Nel 2003 l’Apostolato del Mare organizzò un tour in 25 porti italiani per sensibilizzare la gente delle città portuali al tema del mondo marittimo con dei concorsi specifici. In alcune sedi oltre al porto erano presenti molte famiglie di marittimi. Abbiamo letto centinaia di temi svolti in cui questi bimbi ci raccontavano la dialetticità del rapporto con il papà spesso lontano. Riportiamo alcuni stralci di uno di questi svolgimenti: “mio papà quando torna non sono molto contento perché lui arriva e si mette a guardare la televisione e poi alza la voce e si lamenta con tutti. Mio papà è sempre nervoso e non esce mai di casa e anche la mamma diventa nervosa. Io sono contento quando viene il mio papà dalla nave perché mi porta tanti regali però quando parte stiamo tutti più in pace”. Spesso ricorrono proprio questi temi nei quali si evidenzia tutta l’incapacità del marittimo di inserirsi in un trend quotidiano di una vita che è completamente diversa da quella che lui vive a bordo. Bisognerebbe essere capaci di dimenticarsi subito dei gradi che uno porta sulla nave, del ruolo e degli orari stressanti e mettersi immediatamente in ascolto per capire come e quanto i figli sono cresciuti e le regole di casa sono cambiate. Si lamentano i piccoli perché il genitore non sa dare affetto, sono disturbati gli adolescenti perché nel momento in cui il papà è sbarcato cambiano le regole che erano giuste sino al giorno prima e ritorneranno giuste dal giorno in cui egli imbarcherà su un’altra nave. Questa discontinuità di regole, di affetti e di crescita porta a tutti i soggetti coinvolti una profonda tristezza per ciò che potrebbero avere ma non riescono.
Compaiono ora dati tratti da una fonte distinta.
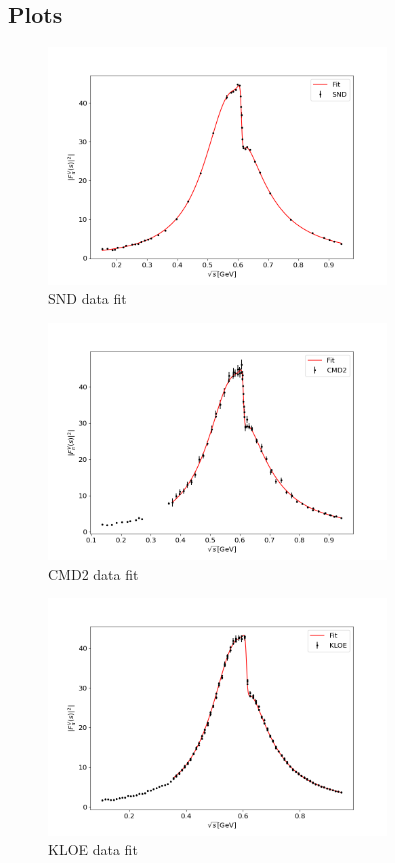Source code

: \documentclass[a4paper]{article}
\begin{document}
\subsection{Plots\label{plots}}
\begin{figure}[H]
    \centering
    \includegraphics[width=0.8\textwidth]{./plots/SND.png}
    \caption{SND data fit\label{fig1}}
\end{figure}
\begin{figure}[H]
    \centering
    \includegraphics[width=0.8\textwidth]{./plots/CMD2.png}
    \caption{CMD2 data fit\label{fig2}}
\end{figure}
\begin{figure}[H]
    \centering
    \includegraphics[width=0.8\textwidth]{./plots/KLOE.png}
    \caption{KLOE data fit\label{fig3}}
\end{figure}
\end{document}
Ad Augusta, sempre durante questo tour di sensibilizzazione delle città di mare, una signora ormai madre di famiglia ricordava in una testimonianza pubblica, piangendo, come lei abbia finalmente conosciuto il suo papà soltanto dal momento in cui era andato in pensione. Ricordava con amarezza le incomprensioni di quando era piccolina e con altrettanta grande dolcezza la concretezza di un affettività finalmente espressa negli ultimi anni di vita del suo papà. Ecco perché l’Apostolato del Mare, nel mondo, guarda con uguale intensità a chi è lontano da casa ma ugualmente a chi a casa rimane come “incompleto” e non solo nel periodo dell’imbarco ma, forse, per tutta la vita. Da questo nasce l’esigenza di una particolare attenzione verso le famiglie dei naviganti quasi a colmare questa distanza, questo vuoto o, peggio ancora, di brevi momenti di incontro-scontro che si concludono, spesso con sollievo di tutti, con l’ennesimo allontanamento fisico del problema ma senza tentare mai di risolverlo.
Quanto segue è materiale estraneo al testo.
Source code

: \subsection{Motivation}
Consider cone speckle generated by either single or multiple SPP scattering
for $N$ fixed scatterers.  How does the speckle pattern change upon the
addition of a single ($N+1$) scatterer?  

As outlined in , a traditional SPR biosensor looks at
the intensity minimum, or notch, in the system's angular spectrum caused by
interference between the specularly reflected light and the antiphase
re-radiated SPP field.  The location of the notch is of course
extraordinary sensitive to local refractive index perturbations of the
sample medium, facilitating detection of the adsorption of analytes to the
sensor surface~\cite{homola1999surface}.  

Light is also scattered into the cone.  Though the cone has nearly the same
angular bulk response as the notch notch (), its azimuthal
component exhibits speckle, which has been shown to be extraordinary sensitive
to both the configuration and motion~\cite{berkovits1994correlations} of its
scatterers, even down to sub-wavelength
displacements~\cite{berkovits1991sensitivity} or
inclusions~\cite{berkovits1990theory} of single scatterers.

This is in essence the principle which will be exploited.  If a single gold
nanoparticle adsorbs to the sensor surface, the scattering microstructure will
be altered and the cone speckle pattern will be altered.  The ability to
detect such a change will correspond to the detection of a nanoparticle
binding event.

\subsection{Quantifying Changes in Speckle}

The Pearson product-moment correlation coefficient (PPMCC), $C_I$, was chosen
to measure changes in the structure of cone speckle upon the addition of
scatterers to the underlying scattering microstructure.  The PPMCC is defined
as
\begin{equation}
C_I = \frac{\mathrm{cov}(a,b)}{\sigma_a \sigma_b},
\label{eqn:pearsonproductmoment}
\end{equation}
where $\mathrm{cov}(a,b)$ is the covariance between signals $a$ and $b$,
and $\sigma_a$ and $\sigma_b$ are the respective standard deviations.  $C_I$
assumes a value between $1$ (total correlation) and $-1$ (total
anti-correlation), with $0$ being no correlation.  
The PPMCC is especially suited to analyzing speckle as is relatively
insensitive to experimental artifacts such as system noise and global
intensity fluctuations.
A questi bimbi che hanno entrambi i genitori ma vivono come piccoli orfani, almeno da parte di uno dei due, va rivolta tutta l’attenzione della comunità cristiana residente. Deve farsi carico di una accoglienza completa comprendente anche la fase del ritorno a casa del papà che deve sentirsi ugualmente amato e pensato, deve essere accolto come uno di famiglia anche nella propria Chiesa e come tale essere aiutato, a sua volta, ad accogliere ed ascoltare la sua famiglia che continua ad attenderlo ma, anche se, è spesso incapace di farlo sentire come uno di loro. E il ruolo del “ponte” che si propone a quanti si avvicinano ora alla famiglia e ora al navigante; un ponte capace di collegare la terra al mare ove nessuno si senta più straniero né ospite, ma veramente parte della stessa famiglia, la famiglia di Dio.